The Cup has certainly found itself on many adventures throughout the years, most recently it missed a flight out of Boston en route to 2011 Champion Nathan Horton’s Cup day. “For whatever reason, the Cup did not make it to the plane.” With most of the time spent traveling, it’s amazing that it doesn’t happen more often.
“We only have a certain amount of control when it comes to flying around. You check it in and you explain to the airline what you have, it’s up to them how they decide to take control of it. Once you have it inspected by the TSA it’s in their hands and you hope that they do their job.”
With regard to the Boston flight incident: “In situations like that, you hope that you’ll get a little extra assistance because it does make the news. It wasn’t a rumor, it happened and it made the press.”
It’s important to point out that Mike wasn’t the “Keeper” on duty. The “Keeper of the Cup” position is primarily fulfilled by Mike Bolt and Phil Pritchard. However, the position is also shared with two others; Howie Borrow, who helps throughout the year, and Walt Neaubrand, who primarily lends a white glove of assistance in July and August.
Under a 12-year reign as the “Keeper of the Cup” it’s safe to say that Mike has spent time with a variety of teams and players. If he favored one more than another, he certainly wouldn’t say. But as an avid hockey fan and having extensive knowledge of the game and style of play necessary to make it to the final game, you have to wonder if he’s ever made the prediction of a Stanley Cup winner.

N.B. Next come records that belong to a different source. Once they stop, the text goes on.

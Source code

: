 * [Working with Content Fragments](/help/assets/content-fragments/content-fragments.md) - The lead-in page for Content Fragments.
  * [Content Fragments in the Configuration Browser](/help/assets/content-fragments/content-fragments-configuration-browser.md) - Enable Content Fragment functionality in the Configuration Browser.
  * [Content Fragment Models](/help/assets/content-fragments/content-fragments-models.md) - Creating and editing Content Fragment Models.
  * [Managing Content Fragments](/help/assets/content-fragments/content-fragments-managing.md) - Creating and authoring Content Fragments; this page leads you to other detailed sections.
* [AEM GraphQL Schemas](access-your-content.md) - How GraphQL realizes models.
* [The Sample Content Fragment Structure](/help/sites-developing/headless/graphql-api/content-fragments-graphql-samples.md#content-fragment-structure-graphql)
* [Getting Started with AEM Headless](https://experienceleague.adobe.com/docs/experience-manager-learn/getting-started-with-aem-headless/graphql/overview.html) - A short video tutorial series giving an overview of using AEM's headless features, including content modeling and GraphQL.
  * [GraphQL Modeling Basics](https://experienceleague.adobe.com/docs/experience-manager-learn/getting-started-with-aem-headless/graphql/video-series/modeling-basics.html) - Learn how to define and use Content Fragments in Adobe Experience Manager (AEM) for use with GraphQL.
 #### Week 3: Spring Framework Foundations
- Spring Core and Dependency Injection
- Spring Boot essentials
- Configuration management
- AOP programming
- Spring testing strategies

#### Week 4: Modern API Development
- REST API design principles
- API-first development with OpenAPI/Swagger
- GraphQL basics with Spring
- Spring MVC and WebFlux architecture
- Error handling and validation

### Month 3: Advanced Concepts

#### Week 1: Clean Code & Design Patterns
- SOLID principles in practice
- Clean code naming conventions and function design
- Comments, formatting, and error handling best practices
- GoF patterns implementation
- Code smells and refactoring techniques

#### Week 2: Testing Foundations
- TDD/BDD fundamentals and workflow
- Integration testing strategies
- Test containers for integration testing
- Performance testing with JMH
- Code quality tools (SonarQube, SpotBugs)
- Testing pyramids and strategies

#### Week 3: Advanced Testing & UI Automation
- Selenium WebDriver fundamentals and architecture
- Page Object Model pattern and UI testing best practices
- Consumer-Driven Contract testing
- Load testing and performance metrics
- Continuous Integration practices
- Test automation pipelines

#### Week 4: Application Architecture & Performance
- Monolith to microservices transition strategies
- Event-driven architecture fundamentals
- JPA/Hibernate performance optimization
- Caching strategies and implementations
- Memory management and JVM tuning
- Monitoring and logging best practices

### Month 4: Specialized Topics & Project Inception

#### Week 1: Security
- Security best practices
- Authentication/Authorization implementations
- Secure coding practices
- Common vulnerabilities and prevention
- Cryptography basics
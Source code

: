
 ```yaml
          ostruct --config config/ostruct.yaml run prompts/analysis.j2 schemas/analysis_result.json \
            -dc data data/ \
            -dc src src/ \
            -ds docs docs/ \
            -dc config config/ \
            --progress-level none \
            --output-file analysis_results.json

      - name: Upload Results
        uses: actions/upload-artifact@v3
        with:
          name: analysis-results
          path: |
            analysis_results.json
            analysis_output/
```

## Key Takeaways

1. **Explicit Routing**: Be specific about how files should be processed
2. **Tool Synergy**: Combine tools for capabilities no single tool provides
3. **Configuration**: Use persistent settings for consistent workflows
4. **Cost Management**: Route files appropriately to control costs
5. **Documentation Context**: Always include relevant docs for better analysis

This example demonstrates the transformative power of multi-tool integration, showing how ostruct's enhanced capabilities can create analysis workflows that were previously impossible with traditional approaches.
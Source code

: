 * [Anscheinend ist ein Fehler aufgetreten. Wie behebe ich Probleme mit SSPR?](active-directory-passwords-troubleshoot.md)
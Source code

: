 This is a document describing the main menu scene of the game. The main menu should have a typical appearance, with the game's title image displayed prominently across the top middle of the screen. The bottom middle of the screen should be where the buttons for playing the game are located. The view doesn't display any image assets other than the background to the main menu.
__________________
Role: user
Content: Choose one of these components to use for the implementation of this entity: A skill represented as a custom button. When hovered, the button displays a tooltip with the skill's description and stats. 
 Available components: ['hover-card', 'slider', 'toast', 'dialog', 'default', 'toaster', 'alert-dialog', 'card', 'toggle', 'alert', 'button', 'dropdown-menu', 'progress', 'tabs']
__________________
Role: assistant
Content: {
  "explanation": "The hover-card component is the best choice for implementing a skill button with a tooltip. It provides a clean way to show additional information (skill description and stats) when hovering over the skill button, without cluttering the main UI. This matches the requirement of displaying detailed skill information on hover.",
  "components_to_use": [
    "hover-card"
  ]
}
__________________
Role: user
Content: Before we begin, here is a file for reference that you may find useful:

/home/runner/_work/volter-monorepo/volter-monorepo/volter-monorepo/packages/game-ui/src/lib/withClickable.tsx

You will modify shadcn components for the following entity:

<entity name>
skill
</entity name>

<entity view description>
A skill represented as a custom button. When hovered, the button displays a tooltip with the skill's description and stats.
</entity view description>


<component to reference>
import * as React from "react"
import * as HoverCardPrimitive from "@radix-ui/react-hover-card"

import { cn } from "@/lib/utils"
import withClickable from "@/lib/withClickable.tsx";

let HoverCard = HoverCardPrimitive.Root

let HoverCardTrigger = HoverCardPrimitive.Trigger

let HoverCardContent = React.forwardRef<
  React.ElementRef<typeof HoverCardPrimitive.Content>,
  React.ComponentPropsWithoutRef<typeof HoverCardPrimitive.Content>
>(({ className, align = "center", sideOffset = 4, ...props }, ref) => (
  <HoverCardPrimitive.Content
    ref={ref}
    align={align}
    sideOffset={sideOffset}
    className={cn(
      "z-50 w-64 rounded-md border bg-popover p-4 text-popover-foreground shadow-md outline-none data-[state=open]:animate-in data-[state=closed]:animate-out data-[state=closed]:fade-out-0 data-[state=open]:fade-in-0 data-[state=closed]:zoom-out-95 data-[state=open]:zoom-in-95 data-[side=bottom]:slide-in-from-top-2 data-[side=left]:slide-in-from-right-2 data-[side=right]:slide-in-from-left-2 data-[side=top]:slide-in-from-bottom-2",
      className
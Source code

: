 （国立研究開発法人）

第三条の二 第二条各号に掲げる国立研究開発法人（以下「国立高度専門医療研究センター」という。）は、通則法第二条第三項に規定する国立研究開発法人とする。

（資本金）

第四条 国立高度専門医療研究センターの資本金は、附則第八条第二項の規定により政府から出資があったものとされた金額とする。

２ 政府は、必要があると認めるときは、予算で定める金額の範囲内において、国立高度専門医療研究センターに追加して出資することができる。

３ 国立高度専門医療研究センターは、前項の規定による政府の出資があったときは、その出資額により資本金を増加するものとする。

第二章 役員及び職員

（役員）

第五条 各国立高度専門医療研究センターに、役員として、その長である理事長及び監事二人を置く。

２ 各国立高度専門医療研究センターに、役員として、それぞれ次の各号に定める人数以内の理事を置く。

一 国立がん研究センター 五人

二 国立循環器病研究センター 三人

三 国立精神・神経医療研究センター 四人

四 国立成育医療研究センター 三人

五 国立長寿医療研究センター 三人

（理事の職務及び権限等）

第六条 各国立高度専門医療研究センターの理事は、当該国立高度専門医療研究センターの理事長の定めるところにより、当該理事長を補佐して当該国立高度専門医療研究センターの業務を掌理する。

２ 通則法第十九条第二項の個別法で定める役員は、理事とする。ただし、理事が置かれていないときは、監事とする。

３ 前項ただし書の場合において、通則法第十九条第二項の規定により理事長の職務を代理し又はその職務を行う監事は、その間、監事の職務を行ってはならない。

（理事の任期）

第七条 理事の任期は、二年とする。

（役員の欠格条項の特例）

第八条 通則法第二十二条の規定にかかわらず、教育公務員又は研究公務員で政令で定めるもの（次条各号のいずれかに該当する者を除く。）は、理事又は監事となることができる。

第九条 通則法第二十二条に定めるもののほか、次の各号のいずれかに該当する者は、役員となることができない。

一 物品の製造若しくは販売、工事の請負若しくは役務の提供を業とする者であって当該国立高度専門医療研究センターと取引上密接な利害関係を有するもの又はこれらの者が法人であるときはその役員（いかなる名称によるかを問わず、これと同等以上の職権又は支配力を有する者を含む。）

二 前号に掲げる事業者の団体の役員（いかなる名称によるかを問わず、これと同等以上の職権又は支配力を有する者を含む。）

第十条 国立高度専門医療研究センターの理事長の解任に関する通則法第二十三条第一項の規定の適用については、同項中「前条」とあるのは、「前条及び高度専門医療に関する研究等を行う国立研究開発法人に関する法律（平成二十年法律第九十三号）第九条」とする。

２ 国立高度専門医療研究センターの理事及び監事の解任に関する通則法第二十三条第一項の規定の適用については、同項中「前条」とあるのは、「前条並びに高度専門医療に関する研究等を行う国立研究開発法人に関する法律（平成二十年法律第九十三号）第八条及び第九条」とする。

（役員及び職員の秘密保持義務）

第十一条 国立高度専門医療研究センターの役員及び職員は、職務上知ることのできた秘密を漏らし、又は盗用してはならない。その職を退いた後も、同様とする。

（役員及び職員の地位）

“I make a prediction and I keep it to myself, then I make another prediction during All Star Break, write it on a piece of paper and no one ever knows. The only year that I was ever right was 2002, that was the Detroit Red Wings,” he lamented. “That’s the great thing about our sport, it really is hard to figure out who is going to win.”
Regardless of the winner, “it’s some of the most exciting playoffs of any sport.”
Claiming that he’s not biased despite working in hockey, he’s a football and baseball fan as well. “Hockey has edge-of -your-seat excitement, non-stop. Other sports are exciting but we’re talking blood rushing, heart pumping, all 60 minutes and especially in overtime.”
It’s clear that he holds a passion for hockey, a sport in which he’s built a career albeit off the ice. The “Keeper of the Cup” is clearly more than just a constant companion for Stanley, he’s a fan of the game that’s beloved by many. A fan, like many of us that watches teams encounter hardships throughout the season and publicly or secretly cheers for them to succeed. Perhaps there is only one difference between Mike Bolt, “Keeper of the Cup” and an everyday hockey fan. After witnessing those seasons of hardships; he’s center ice for the biggest triumph of all them all. The Stanley Cup.